Pictures paired with source code:
----

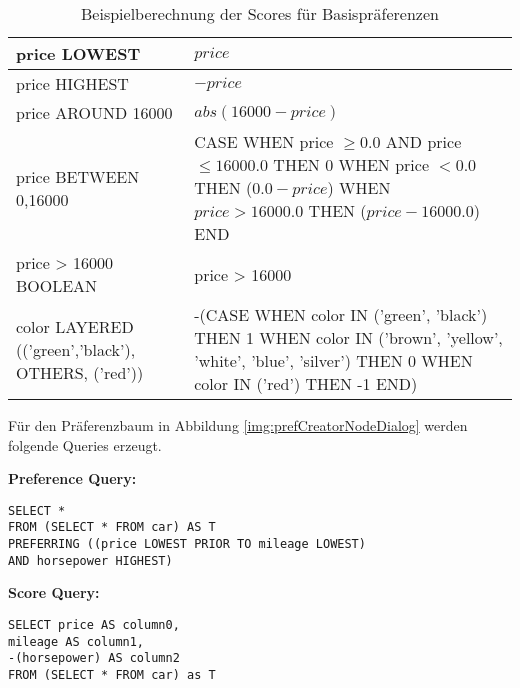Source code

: \begin{table}[H]
  \centering
  \begin{tabular}{|M{4cm}|M{10cm}|}
    \hline
    price LOWEST &  $price$ \\ \hline
    price HIGHEST & $-price$ \\ \hline
    price AROUND 16000 & $abs(16000-price)$ \\ \hline
    price BETWEEN 0,16000 & CASE WHEN price $\geq 0.0$ AND price $\leq 16000.0$ THEN $0$ WHEN price $< 0.0$ THEN ($0.0 - price$) WHEN $price > 16000.0$ THEN ($price-16000.0$) END \\ \hline
    price > 16000 BOOLEAN & price > 16000 \\ \hline
    color LAYERED (('green','black'), OTHERS, ('red')) & -(CASE WHEN color IN ('green', 'black') THEN 1 WHEN color IN ('brown', 'yellow', 'white', 'blue', 'silver') THEN 0 WHEN color IN ('red') THEN -1 END) \\ \hline
  \end{tabular}
  \newline\newline
  \caption{Beispielberechnung der Scores für Basispräferenzen}\label{tbl:scoreComputation}
\end{table}

Für den Präferenzbaum in Abbildung \ref{img:prefCreatorNodeDialog} werden folgende Queries erzeugt.

\textbf{Preference Query:}
\begin{verbatim}
SELECT * 
FROM (SELECT * FROM car) AS T 
PREFERRING ((price LOWEST PRIOR TO mileage LOWEST) 
AND horsepower HIGHEST)
\end{verbatim}

\textbf{Score Query:}
\begin{verbatim}
SELECT price AS column0,
mileage AS column1,
-(horsepower) AS column2 
FROM (SELECT * FROM car) as T
\end{verbatim}

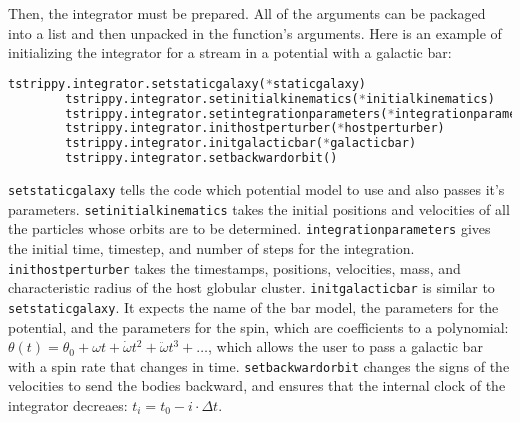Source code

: \documentclass{article}
\begin{document}
    Then, the integrator must be prepared. All of the arguments can be packaged into a list and then unpacked in the function's arguments. Here is an example of initializing the integrator for a stream in a potential with a galactic bar:
    \small
    \begin{lstlisting}[language=python]
        tstrippy.integrator.setstaticgalaxy(*staticgalaxy)
        tstrippy.integrator.setinitialkinematics(*initialkinematics)
        tstrippy.integrator.setintegrationparameters(*integrationparameters)
        tstrippy.integrator.inithostperturber(*hostperturber)
        tstrippy.integrator.initgalacticbar(*galacticbar)
        tstrippy.integrator.setbackwardorbit()
    \end{lstlisting}
    \normalsize
    \texttt{setstaticgalaxy} tells the code which potential model to use and also passes it's parameters. \texttt{setinitialkinematics} takes the initial positions and velocities of all the particles whose orbits are to be determined. \texttt{integrationparameters} gives the initial time, timestep, and number of steps for the integration. \texttt{inithostperturber} takes the timestamps, positions, velocities, mass, and characteristic radius of the host globular cluster. \texttt{initgalacticbar} is similar to \texttt{setstaticgalaxy}. It expects the name of the bar model, the parameters for the potential, and the parameters for the spin, which are coefficients to a polynomial: $\theta(t) = \theta_0 + \omega t + \dot{\omega}t^2 + \ddot{\omega}t^3 + \dots$, which allows the user to pass a galactic bar with a spin rate that changes in time. \texttt{setbackwardorbit} changes the signs of the velocities to send the bodies backward, and ensures that the internal clock of the integrator decreaes: $t_{i}= t_0 - i\cdot\Delta t$.  
\end{document}
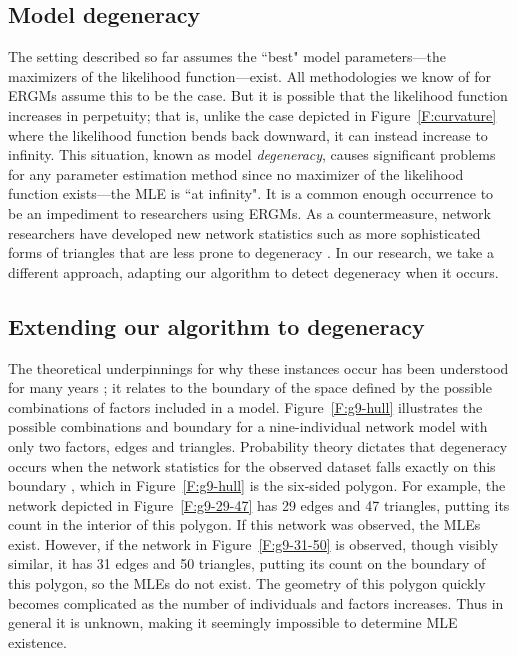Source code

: \documentclass[12pt]{article}
\begin{document}
\subsection{Model degeneracy}
The setting described so far assumes the ``best" model parameters---the 
maximizers of the likelihood function---exist.  All methodologies we know of
for ERGMs assume this to be the case.
But it is possible that the likelihood function increases in perpetuity;
that is, unlike the case depicted in Figure~\ref{F:curvature} where 
the likelihood function bends back downward, it can instead 
increase to infinity.  This situation, known as model \emph{degeneracy}, 
causes significant problems for any parameter estimation method since 
no maximizer of the likelihood function exists---the MLE
is ``at infinity".  It is a common enough occurrence to be an impediment to 
researchers using ERGMs.
As a countermeasure, network researchers have developed
 new network statistics such as more sophisticated forms of triangles that are 
less prone to degeneracy \citep{advancesp*,recentp*}.
In our research, we take a different approach, adapting our algorithm to detect 
 degeneracy when it occurs.

\subsection{Extending our algorithm to degeneracy}
The theoretical underpinnings for why these instances occur has been 
understood for many years \citep[Chapter 9]{Barndorff}; it relates to the
boundary of the space defined by the 
possible combinations of factors included in a model.
Figure~\ref{F:g9-hull} illustrates the possible combinations and boundary
for a nine-individual network model with only two factors, edges and triangles.  
Probability theory dictates that degeneracy occurs when 
the network statistics for the observed dataset 
falls exactly on this boundary \citep{Handcock:degeneracy,Rinaldo:2009,Geyer:gdor},
which in Figure~\ref{F:g9-hull} is the six-sided polygon.  For example,
the network depicted in Figure~\ref{F:g9-29-47} has 29 edges and 47 triangles, putting 
its count in the
interior of this polygon.  If this network was observed, the MLEs exist.  However, if
the network in Figure~\ref{F:g9-31-50} is observed, though visibly similar, 
it has 31 edges and 50 triangles, putting its count on 
the boundary of this polygon, so the MLEs do not exist.   
The geometry of this polygon quickly becomes 
complicated as the number of individuals and factors increases.  Thus in general it is unknown,
making it seemingly impossible to determine MLE existence.
\end{document}
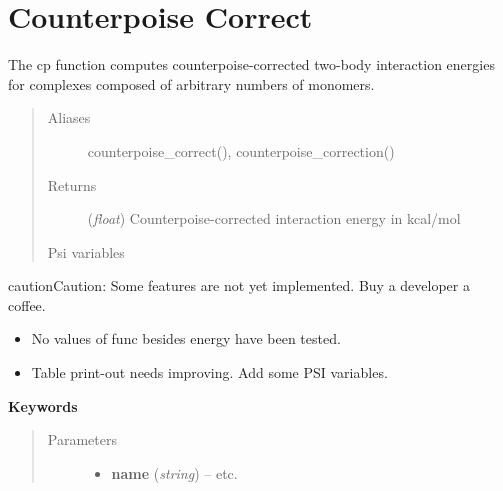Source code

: \documentclass[letterpaper,10pt,english]{sphinxmanual}
\begin{document}
\chapter{Counterpoise Correct}
\label{index:counterpoise-correct}

\begin{fulllineitems}
\label{index:wrappers.cp}
The cp function computes counterpoise-corrected two-body interaction energies
for complexes composed of arbitrary numbers of monomers.
\begin{quote}\begin{description}
\item[{Aliases }] \leavevmode
counterpoise\_correct(), counterpoise\_correction()

\item[{Returns}] \leavevmode
(\emph{float}) Counterpoise-corrected interaction energy in kcal/mol

\item[{Psi variables}] \leavevmode
\end{description}\end{quote}

\begin{fulllineitems}
\label{index:envvar-CP-CORRECTED2-BODYINTERACTIONENERGY}\label{index:envvar-UNCP-CORRECTED2-BODYINTERACTIONENERGY}
\end{fulllineitems}


\begin{notice}{caution}{Caution:}
Some features are not yet implemented. Buy a developer a coffee.
\begin{itemize}
\item {} 
No values of func besides energy have been tested.

\item {} 
Table print-out needs improving. Add some PSI variables.

\end{itemize}
\end{notice}

\textbf{Keywords}
\begin{quote}\begin{description}
\item[{Parameters}] \leavevmode\begin{itemize}
\item {} 
\textbf{name} (\emph{string}) -- 
 \textbar{}\textbar{}  \textbar{}\textbar{} etc.


\end{itemize}
\end{description}
\end{quote}
\end{fulllineitems}
\end{document}
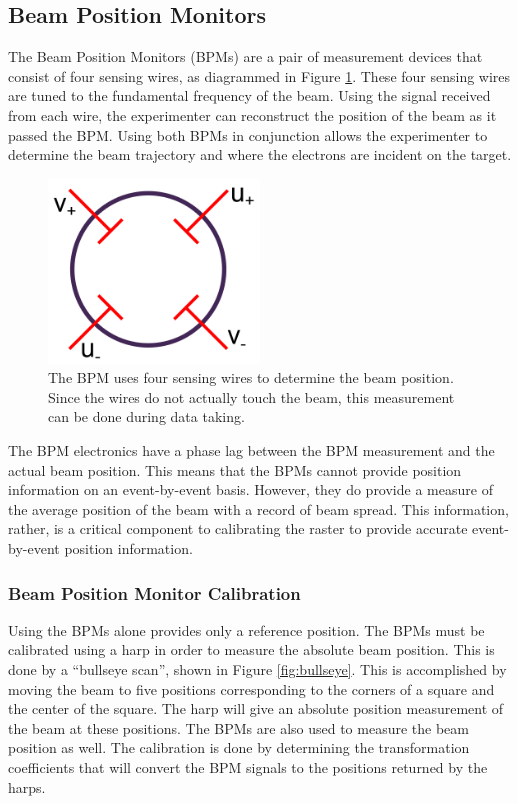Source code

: \subsection{Beam Position Monitors}

The Beam Position Monitors (BPMs) are a pair of measurement devices that consist of four sensing wires, as diagrammed in Figure \ref{fig:bpm}. These four sensing wires are tuned to the fundamental frequency of the beam. Using the signal received from each wire, the experimenter can reconstruct the position of the beam as it passed the BPM. Using both BPMs in conjunction allows the experimenter to determine the beam trajectory and where the electrons are incident on the target.

\begin{figure}[h]
\begin{center}
	\includegraphics[width=0.5\textwidth]{./setup/fig/bpm.png}
	\caption{The BPM uses four sensing wires to determine the beam position. Since the wires do not actually touch the beam, this measurement can be done during data taking.\cite{harp_schem}}
	\label{fig:bpm}
\end{center}
\end{figure}

The BPM electronics have a phase lag between the BPM measurement and the actual beam position. This means that the BPMs cannot provide position information on an event-by-event basis. However, they do provide a measure of the average position of the beam with a record of beam spread. This information, rather, is a critical component to calibrating the raster to provide accurate event-by-event position information.

\subsubsection{Beam Position Monitor Calibration}

Using the BPMs alone provides only a reference position. The BPMs must be calibrated using a harp in order to measure the absolute beam position. This is done by a ``bullseye scan'', shown in Figure \ref{fig:bullseye}. This is accomplished by moving the beam to five positions corresponding to the corners of a square and the center of the square. The harp will give an absolute position measurement of the beam at these positions. The BPMs are also used to measure the beam position as well. The calibration is done by determining the transformation coefficients that will convert the BPM signals to the positions returned by the harps.

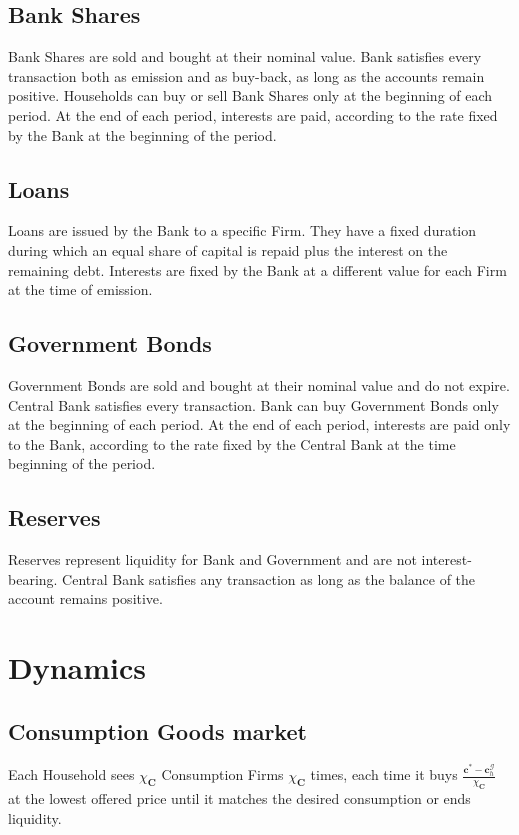 \documentclass[a4paper, headings=standardclasses]{scrartcl}
\begin{document}
\subsection{Bank Shares}
Bank Shares are sold and bought at their nominal value. Bank satisfies every transaction both as emission and as buy-back, as long as the accounts remain positive. Households can buy or sell Bank Shares only at the beginning of each period. At the end of each period, interests are paid, according to the rate fixed by the Bank at the beginning of the period.

\subsection{Loans}
Loans are issued by the Bank to a specific Firm. They have a fixed duration during which an equal share of capital is repaid plus the interest on the remaining debt. Interests are fixed by the Bank at a different value for each Firm at the time of emission.

\subsection{Government Bonds}
Government Bonds are sold and bought at their nominal value and do not expire. Central Bank satisfies every transaction. Bank can buy Government Bonds only at the beginning of each period. At the end of each period, interests are paid only to the Bank, according to the rate fixed by the Central Bank at the time beginning of the period.

\subsection{Reserves}
Reserves represent liquidity for Bank and Government and are not interest-bearing. Central Bank satisfies any transaction as long as the balance of the account remains positive.

\section{Dynamics}
\subsection{Consumption Goods market}
Each Household sees $\chi_\mathbf{C}$ Consumption Firms $\chi_\mathbf{C}$ times, each time it buys $\frac{\mathbf{c}^* - \mathbf{c}^\mathcal{G}_h}{\chi_\mathbf{C}}$ at the lowest offered price until it matches the desired consumption or ends liquidity.
\end{document}
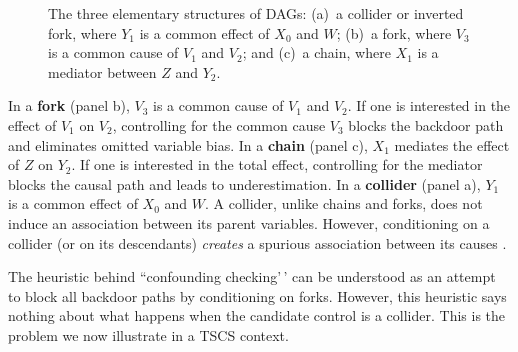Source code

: \documentclass[
]{article}
\begin{document}
\begin{figure}[H]
\centering
{}
\caption{The three elementary structures of DAGs: (a)~a collider or inverted fork, where $Y_1$ is a common effect of $X_0$ and $W$; (b)~a fork, where $V_3$ is a common cause of $V_1$ and $V_2$; and (c)~a chain, where $X_1$ is a mediator between $Z$ and $Y_2$.}
\label{fig:three_structures}
\end{figure}

In a \textbf{fork} (panel b), \(V_3\) is a common cause of \(V_1\) and
\(V_2\). If one is interested in the effect of \(V_1\) on \(V_2\),
controlling for the common cause \(V_3\) blocks the backdoor path and
eliminates omitted variable bias. In a \textbf{chain} (panel c), \(X_1\)
mediates the effect of \(Z\) on \(Y_2\). If one is interested in the
total effect, controlling for the mediator blocks the causal path and
leads to underestimation. In a \textbf{collider} (panel a), \(Y_1\) is a
common effect of \(X_0\) and \(W\). A collider, unlike chains and forks,
does not induce an association between its parent variables. However,
conditioning on a collider (or on its descendants) \emph{creates} a
spurious association between its causes
\citep{elwert2014endogenous, pearl2018book}.

The heuristic behind ``confounding checking'\,' can be understood as an
attempt to block all backdoor paths by conditioning on forks. However,
this heuristic says nothing about what happens when the candidate
control is a collider. This is the problem we now illustrate in a TSCS
context.
\end{document}
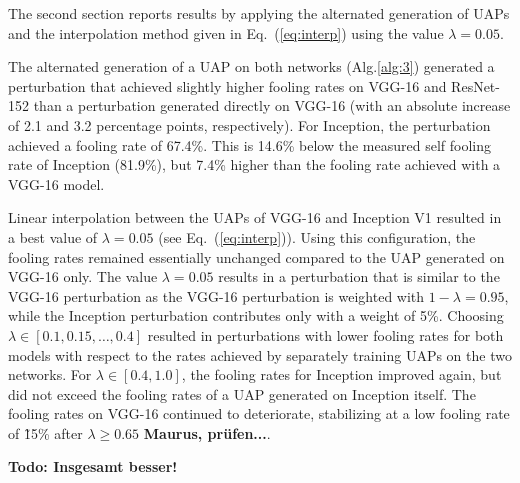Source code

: \documentclass[runningheads]{llncs}
\begin{document}
The second section reports results by applying the alternated generation of UAPs and the interpolation method given in Eq.~(\ref{eq:interp}) using the value $\lambda=0.05$. 

The alternated generation of a UAP on both networks (Alg.\ref{alg:3}) generated a perturbation that achieved slightly higher fooling rates on VGG-16 and ResNet-152 than a perturbation generated directly on VGG-16 (with an absolute increase of 2.1 and 3.2 percentage points, respectively). For Inception, the perturbation achieved a fooling rate of 67.4\%. This is 14.6\% below the measured self fooling rate of Inception (81.9\%), but 7.4\% higher than the fooling rate achieved with a VGG-16 model. 


Linear interpolation between the UAPs of VGG-16 and Inception V1 resulted in a best value of \(\lambda=0.05\) (see Eq.~(\ref{eq:interp})). Using this configuration, the fooling rates remained essentially unchanged compared to the UAP generated on VGG-16 only.
The value \(\lambda=0.05\) results in a perturbation that is similar to the VGG-16 perturbation as the VGG-16 perturbation is weighted with \(1-\lambda=0.95\), while the Inception perturbation contributes only with a weight of 5\%. Choosing \(\lambda\in\left[0.1,0.15,\ldots,0.4\right]\) resulted in perturbations with lower fooling rates for both models with respect to the rates achieved by separately training UAPs on the two networks. For \(\lambda \in\left[0.4,1.0\right]\), the fooling rates for Inception improved again, but did not exceed the fooling rates of a UAP generated on Inception itself. The fooling rates on VGG-16 continued to deteriorate, stabilizing at a low fooling rate of \~15\% after \(\lambda\geq 0.65\) {\bf Maurus, prüfen...}. 

{\bf Todo: Insgesamt besser!}
\end{document}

----

__Task details__: Please report the number of lines in the data that include "tabular", with no other words.

__Answer to the problem__: 2